[Start of Attachment]

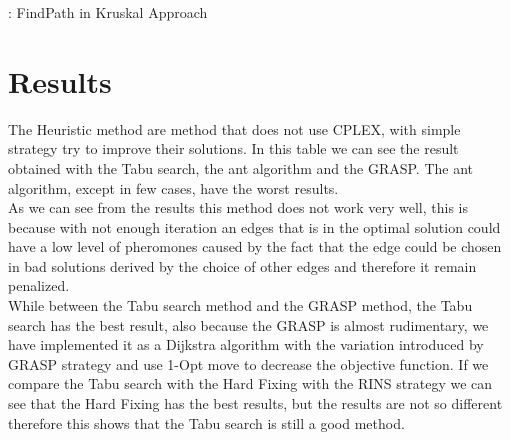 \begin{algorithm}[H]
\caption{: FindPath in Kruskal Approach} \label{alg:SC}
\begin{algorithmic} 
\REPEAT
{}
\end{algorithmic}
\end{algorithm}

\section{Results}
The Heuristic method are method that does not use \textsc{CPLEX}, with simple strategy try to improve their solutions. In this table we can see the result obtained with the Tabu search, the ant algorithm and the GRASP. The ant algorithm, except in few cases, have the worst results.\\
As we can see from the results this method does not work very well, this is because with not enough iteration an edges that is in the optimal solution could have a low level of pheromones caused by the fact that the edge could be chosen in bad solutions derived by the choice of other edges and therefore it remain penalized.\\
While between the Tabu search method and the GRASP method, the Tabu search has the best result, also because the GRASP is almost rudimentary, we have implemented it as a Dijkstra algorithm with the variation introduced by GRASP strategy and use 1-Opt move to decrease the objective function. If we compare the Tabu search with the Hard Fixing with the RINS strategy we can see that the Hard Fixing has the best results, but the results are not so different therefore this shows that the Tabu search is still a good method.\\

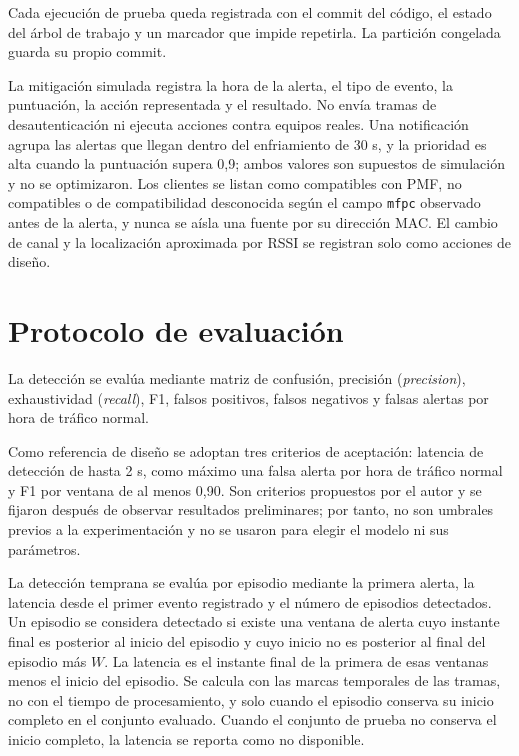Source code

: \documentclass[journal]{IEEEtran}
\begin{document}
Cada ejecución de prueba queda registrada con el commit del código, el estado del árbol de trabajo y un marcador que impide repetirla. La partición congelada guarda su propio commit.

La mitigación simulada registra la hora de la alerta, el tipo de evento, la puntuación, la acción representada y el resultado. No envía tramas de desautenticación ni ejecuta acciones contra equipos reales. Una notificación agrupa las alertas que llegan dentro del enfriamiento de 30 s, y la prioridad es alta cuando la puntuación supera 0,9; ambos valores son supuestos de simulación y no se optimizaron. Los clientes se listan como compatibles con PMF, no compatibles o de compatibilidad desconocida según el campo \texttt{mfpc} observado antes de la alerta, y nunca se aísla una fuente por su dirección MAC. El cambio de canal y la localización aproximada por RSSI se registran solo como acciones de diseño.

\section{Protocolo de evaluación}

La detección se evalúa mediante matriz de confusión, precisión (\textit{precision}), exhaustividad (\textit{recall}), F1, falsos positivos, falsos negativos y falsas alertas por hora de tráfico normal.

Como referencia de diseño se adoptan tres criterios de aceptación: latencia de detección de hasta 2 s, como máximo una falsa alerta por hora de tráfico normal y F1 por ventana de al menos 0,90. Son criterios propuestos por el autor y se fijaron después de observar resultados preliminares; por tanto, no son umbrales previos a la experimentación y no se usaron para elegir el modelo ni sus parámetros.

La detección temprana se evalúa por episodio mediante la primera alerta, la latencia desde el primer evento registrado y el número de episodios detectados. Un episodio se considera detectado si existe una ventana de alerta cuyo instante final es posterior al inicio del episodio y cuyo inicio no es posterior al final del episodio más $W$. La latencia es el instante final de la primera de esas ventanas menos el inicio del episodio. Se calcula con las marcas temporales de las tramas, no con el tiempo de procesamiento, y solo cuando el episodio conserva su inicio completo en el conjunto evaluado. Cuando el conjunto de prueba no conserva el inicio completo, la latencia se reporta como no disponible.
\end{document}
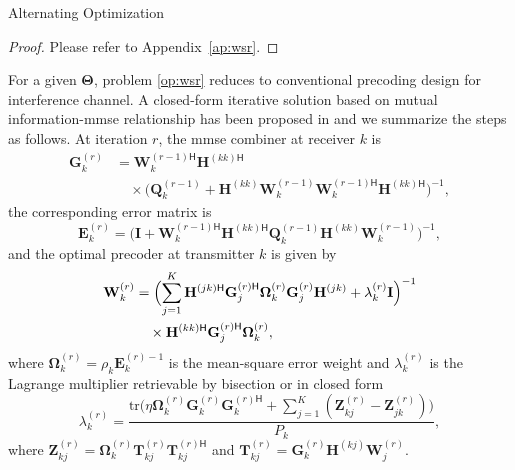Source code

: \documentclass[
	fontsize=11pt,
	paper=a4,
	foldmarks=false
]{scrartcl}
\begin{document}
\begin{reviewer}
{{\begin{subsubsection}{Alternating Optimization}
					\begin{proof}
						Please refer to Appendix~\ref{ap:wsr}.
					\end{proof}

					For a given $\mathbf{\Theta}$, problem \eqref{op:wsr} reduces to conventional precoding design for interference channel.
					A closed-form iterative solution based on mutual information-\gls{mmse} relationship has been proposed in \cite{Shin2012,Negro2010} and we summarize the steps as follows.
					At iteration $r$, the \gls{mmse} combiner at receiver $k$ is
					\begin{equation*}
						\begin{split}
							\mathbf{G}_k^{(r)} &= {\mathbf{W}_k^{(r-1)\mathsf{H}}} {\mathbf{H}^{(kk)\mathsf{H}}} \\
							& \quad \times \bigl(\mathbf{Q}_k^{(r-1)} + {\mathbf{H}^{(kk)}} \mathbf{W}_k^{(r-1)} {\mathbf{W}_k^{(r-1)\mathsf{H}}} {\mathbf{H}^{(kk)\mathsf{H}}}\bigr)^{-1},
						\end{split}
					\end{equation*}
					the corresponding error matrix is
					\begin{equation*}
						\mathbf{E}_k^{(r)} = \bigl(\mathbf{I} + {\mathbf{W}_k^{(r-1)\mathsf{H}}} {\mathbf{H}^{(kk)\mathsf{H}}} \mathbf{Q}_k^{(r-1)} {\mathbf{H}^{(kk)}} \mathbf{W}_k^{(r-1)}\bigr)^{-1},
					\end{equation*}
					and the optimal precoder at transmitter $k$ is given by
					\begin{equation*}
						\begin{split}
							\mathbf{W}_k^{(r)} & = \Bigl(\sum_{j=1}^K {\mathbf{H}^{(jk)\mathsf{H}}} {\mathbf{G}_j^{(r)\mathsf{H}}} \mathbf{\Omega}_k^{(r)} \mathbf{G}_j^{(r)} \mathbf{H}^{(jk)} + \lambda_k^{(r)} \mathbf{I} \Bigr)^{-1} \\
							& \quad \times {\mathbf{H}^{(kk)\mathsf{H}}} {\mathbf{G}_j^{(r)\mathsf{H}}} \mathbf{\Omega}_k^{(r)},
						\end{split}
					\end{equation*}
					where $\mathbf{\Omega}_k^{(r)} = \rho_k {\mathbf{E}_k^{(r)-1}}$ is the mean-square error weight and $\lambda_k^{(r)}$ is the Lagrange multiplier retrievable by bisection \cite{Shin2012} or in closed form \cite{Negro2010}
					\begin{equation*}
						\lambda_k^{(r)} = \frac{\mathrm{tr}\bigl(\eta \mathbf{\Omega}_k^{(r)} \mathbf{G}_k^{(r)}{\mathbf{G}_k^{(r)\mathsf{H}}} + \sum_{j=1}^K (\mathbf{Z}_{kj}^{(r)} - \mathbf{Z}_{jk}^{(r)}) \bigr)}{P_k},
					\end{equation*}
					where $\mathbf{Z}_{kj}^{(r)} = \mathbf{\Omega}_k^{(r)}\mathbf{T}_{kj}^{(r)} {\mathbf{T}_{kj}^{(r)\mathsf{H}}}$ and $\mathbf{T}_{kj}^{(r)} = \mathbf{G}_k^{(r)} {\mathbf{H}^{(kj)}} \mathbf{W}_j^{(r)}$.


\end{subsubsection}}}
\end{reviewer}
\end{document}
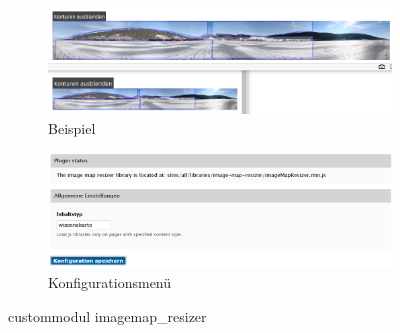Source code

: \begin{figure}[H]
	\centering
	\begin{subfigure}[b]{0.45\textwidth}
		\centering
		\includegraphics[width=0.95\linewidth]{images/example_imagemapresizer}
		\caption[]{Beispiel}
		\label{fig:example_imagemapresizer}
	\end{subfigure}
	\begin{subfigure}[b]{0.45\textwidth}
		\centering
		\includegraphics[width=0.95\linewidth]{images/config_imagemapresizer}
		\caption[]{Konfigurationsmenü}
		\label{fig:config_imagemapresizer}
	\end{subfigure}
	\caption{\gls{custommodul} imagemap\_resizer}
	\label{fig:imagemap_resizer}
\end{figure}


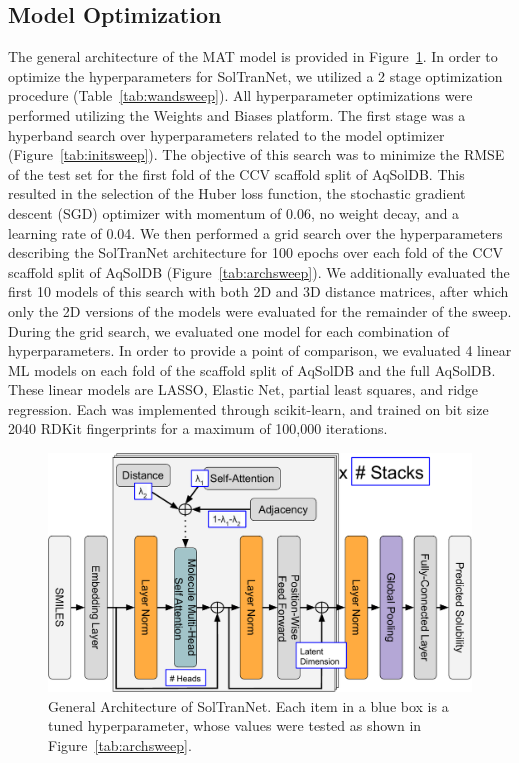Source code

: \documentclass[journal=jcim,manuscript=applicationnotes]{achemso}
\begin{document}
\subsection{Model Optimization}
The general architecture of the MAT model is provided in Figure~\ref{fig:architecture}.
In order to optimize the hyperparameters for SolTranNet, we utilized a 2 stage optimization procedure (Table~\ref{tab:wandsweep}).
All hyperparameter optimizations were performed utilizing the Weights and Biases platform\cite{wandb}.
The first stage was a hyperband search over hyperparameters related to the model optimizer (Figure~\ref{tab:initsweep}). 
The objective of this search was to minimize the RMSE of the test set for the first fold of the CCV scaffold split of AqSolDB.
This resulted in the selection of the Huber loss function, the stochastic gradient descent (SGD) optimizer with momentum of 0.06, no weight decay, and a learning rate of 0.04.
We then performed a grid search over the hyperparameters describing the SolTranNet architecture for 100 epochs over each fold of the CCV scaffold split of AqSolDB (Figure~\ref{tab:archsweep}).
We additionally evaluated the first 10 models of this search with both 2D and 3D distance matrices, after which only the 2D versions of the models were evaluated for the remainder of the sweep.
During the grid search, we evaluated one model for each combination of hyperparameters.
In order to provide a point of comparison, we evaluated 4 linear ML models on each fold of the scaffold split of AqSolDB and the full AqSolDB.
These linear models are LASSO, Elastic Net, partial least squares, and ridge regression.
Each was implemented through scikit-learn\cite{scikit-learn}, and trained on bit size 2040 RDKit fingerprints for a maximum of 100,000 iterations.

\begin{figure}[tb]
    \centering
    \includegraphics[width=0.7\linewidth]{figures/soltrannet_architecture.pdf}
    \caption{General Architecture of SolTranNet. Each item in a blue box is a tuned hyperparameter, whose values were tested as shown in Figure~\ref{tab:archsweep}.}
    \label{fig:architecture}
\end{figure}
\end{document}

[End of Attachment]

- [TASK GOAL] With "mathsf" as the word to match, copy each line of the records that has it.

- [ANSWER AREA]
							\mathbf{G}_k^{(r)} &= {\mathbf{W}_k^{(r-1)\mathsf{H}}} {\mathbf{H}^{(kk)\mathsf{H}}} \\
							& \quad \times \bigl(\mathbf{Q}_k^{(r-1)} + {\mathbf{H}^{(kk)}} \mathbf{W}_k^{(r-1)} {\mathbf{W}_k^{(r-1)\mathsf{H}}} {\mathbf{H}^{(kk)\mathsf{H}}}\bigr)^{-1},
						\mathbf{E}_k^{(r)} = \bigl(\mathbf{I} + {\mathbf{W}_k^{(r-1)\mathsf{H}}} {\mathbf{H}^{(kk)\mathsf{H}}} \mathbf{Q}_k^{(r-1)} {\mathbf{H}^{(kk)}} \mathbf{W}_k^{(r-1)}\bigr)^{-1},
							\mathbf{W}_k^{(r)} & = \Bigl(\sum_{j=1}^K {\mathbf{H}^{(jk)\mathsf{H}}} {\mathbf{G}_j^{(r)\mathsf{H}}} \mathbf{\Omega}_k^{(r)} \mathbf{G}_j^{(r)} \mathbf{H}^{(jk)} + \lambda_k^{(r)} \mathbf{I} \Bigr)^{-1} \\
							& \quad \times {\mathbf{H}^{(kk)\mathsf{H}}} {\mathbf{G}_j^{(r)\mathsf{H}}} \mathbf{\Omega}_k^{(r)},
						\lambda_k^{(r)} = \frac{\mathrm{tr}\bigl(\eta \mathbf{\Omega}_k^{(r)} \mathbf{G}_k^{(r)}{\mathbf{G}_k^{(r)\mathsf{H}}} + \sum_{j=1}^K (\mathbf{Z}_{kj}^{(r)} - \mathbf{Z}_{jk}^{(r)}) \bigr)}{P_k},
					where $\mathbf{Z}_{kj}^{(r)} = \mathbf{\Omega}_k^{(r)}\mathbf{T}_{kj}^{(r)} {\mathbf{T}_{kj}^{(r)\mathsf{H}}}$ and $\mathbf{T}_{kj}^{(r)} = \mathbf{G}_k^{(r)} {\mathbf{H}^{(kj)}} \mathbf{W}_j^{(r)}$.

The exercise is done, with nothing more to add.